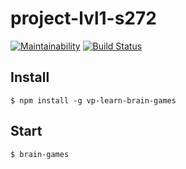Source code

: # project-lvl1-s272

[![Maintainability](https://api.codeclimate.com/v1/badges/a99a88d28ad37a79dbf6/maintainability)](https://codeclimate.com/github/codeclimate/codeclimate/maintainability)
[![Build Status](https://travis-ci.org/vladpurga/project-lvl1-s272.svg?branch=master)](https://travis-ci.org/vladpurga/project-lvl1-s272)

## Install

```
$ npm install -g vp-learn-brain-games
```

## Start

```
$ brain-games
```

┄┄┄┄┄┄┄┄┄┄

▸ **WHAT TO PRODUCE**: All of the material above should be output exactly, with the pictures left behind.

▸ **ANSWER TO THIS PROBLEM**:
Source code

: # project-lvl1-s272

[![Maintainability](https://api.codeclimate.com/v1/badges/a99a88d28ad37a79dbf6/maintainability)](https://codeclimate.com/github/codeclimate/codeclimate/maintainability)
[![Build Status](https://travis-ci.org/vladpurga/project-lvl1-s272.svg?branch=master)](https://travis-ci.org/vladpurga/project-lvl1-s272)

## Install

```
$ npm install -g vp-learn-brain-games
```

## Start

```
$ brain-games
```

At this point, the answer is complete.